そうして早期診断の方法として、ツベルクリン注射を行うが、其結果陽性でも陰性でも警戒の要ありとする。この理は陽性とは浄化力が旺盛な為であり、陰性とは反対に微弱の為であるが、医師はどちらもB・C・Gの接種によって発病を止めようとする。発病さえしなければそれで済むと思うからで、其際患者にむかって、一、二年は余り過激な運動をせず、成丈静かにせよと戒めるが、之は浄化を発させない為である。といっても人間はいつかは必ず浄化が起るように出来ているから、普通の生活をし、仕事をするようになると浄化発生する。之が発病又は再発である。という訳で近頃の流行薬の効果はそれであって、只発病の時日を延ばすだけである。この証拠として最近本教団の信者で、米国駐在の宣伝員からの報告によると、同国に於ても近来急激に結核患者激増し、昨年度の死亡率は、他の病気の総計よりも、上廻っているという事であるから、現在結核は同国死亡率の第一位を占めた事になり、私の説を裏書している。

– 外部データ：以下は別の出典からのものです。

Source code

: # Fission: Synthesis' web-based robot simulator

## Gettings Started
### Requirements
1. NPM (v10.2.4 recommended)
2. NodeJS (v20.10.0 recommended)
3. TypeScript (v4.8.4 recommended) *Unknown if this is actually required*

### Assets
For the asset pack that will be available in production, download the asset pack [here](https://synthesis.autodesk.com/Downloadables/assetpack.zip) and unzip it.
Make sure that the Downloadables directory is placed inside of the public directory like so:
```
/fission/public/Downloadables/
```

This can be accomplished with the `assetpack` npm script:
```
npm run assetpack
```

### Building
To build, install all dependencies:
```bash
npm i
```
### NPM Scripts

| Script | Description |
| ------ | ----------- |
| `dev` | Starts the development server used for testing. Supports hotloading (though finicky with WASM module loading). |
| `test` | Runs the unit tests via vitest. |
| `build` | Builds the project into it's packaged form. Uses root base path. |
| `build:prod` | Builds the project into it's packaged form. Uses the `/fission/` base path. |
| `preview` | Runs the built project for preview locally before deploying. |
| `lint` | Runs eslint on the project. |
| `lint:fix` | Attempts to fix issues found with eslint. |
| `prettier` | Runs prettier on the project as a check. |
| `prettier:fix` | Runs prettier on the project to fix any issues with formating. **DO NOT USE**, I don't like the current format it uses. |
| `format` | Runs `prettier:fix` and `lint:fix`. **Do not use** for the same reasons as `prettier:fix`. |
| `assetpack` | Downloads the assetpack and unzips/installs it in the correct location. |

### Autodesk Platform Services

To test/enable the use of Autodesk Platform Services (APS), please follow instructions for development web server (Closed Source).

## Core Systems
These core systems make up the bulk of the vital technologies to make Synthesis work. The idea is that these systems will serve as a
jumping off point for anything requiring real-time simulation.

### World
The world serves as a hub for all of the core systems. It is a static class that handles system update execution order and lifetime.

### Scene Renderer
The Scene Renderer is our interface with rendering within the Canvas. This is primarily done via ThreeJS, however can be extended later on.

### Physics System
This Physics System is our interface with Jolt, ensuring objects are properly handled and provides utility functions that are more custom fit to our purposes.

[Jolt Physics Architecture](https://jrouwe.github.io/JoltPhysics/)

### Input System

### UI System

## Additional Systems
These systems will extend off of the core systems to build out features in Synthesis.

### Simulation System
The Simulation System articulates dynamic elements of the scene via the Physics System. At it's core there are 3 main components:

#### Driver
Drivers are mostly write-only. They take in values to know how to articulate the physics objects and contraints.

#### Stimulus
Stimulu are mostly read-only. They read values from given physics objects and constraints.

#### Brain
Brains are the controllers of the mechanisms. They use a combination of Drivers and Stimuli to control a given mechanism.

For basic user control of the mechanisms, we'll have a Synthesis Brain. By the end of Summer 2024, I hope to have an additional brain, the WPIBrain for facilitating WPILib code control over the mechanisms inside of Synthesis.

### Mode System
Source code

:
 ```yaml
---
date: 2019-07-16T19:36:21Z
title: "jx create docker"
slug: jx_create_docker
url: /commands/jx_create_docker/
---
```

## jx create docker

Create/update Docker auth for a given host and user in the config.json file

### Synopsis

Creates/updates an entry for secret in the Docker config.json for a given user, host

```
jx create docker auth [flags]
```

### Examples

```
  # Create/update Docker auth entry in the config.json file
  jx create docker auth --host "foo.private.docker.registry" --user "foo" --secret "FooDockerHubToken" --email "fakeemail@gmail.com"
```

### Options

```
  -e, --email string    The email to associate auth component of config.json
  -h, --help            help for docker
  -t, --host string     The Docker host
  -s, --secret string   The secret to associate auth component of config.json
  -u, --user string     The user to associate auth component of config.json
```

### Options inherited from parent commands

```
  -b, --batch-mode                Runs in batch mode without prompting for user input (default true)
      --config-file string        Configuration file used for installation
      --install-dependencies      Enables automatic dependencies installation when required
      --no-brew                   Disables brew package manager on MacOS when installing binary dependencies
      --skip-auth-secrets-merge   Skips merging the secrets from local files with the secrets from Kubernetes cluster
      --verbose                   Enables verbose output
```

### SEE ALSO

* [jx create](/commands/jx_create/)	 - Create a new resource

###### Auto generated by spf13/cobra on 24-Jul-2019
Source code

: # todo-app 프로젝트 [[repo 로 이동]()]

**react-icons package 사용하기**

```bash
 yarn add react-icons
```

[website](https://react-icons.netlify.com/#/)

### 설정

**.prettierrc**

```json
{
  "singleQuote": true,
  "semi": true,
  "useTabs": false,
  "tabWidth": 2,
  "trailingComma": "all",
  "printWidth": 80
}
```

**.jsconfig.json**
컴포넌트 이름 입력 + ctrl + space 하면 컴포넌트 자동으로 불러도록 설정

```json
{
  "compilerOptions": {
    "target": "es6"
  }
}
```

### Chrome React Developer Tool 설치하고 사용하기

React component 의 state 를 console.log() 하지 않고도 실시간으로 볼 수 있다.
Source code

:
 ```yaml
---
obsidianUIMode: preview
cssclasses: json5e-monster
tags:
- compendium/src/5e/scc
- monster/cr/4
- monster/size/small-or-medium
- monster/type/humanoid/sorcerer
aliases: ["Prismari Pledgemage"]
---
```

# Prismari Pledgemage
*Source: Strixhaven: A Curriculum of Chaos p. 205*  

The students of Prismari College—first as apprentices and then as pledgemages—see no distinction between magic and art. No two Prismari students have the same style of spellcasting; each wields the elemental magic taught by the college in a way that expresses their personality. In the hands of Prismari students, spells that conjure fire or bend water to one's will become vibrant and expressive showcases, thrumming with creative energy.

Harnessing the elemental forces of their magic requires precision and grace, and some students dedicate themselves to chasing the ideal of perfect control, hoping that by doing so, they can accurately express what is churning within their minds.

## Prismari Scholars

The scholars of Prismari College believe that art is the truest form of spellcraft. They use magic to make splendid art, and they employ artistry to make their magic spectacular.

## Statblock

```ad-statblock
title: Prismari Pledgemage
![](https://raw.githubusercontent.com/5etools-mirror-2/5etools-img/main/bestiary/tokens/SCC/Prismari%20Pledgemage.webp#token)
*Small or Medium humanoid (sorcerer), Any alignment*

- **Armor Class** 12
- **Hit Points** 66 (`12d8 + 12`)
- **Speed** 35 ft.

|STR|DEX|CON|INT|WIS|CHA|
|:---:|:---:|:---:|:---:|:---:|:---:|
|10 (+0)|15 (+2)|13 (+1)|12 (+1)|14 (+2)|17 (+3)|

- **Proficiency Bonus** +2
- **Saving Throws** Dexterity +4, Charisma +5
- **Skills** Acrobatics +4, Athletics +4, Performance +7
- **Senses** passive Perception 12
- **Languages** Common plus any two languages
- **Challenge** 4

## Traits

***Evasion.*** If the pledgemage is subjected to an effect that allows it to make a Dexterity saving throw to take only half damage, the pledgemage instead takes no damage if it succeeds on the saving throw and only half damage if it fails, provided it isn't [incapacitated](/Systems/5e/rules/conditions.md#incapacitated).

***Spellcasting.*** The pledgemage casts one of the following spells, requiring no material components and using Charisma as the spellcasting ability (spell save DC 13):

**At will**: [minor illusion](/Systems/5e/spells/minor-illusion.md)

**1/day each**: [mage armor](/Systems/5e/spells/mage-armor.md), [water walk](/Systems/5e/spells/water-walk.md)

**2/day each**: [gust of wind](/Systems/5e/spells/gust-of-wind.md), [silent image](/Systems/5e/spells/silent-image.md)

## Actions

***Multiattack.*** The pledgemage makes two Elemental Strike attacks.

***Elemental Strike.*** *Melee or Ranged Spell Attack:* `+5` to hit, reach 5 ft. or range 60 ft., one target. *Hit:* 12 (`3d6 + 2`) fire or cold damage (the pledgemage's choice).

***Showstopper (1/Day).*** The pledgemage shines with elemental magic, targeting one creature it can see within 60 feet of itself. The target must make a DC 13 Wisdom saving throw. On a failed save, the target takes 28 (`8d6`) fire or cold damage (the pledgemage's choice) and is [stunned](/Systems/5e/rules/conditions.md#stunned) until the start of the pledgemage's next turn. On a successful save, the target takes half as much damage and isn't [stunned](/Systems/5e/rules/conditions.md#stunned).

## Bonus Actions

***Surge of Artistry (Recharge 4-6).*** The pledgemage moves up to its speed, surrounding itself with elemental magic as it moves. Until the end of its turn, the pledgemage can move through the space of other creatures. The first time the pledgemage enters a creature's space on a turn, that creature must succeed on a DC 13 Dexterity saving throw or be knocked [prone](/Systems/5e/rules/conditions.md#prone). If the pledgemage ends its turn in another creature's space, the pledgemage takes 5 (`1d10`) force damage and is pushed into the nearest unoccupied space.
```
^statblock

 右について左の新聞記事はよくそれを物語っているにみて、或程度医学でも分っているのである。

昭和27年2月5日付読売新聞に掲載の記事

「化学療法の手段」 東京慈恵医大教授  医博  片  山  良  亮

 ストレプトマイシン其他の化学療法剤の発見は、従来の治療に大きな変革をきたさんとしているが、マイシンでも結核の牙城を揺がす事は出来ない。マイシン治療を行っている内に、結核菌が次第に抵抗性を得て、効果を減滅するからである。其抵抗性の獲得は六~九週以上の投薬の持続によって発生するが、其間に結核菌を絶滅する事は出来ない。だからマイシンを使えば病状は急に著しく回復するが、結核菌は消失しないから、其中止によって再発の危険がある。そこで現在の研究は其事実を、如何に補うかという事になる。--(後略)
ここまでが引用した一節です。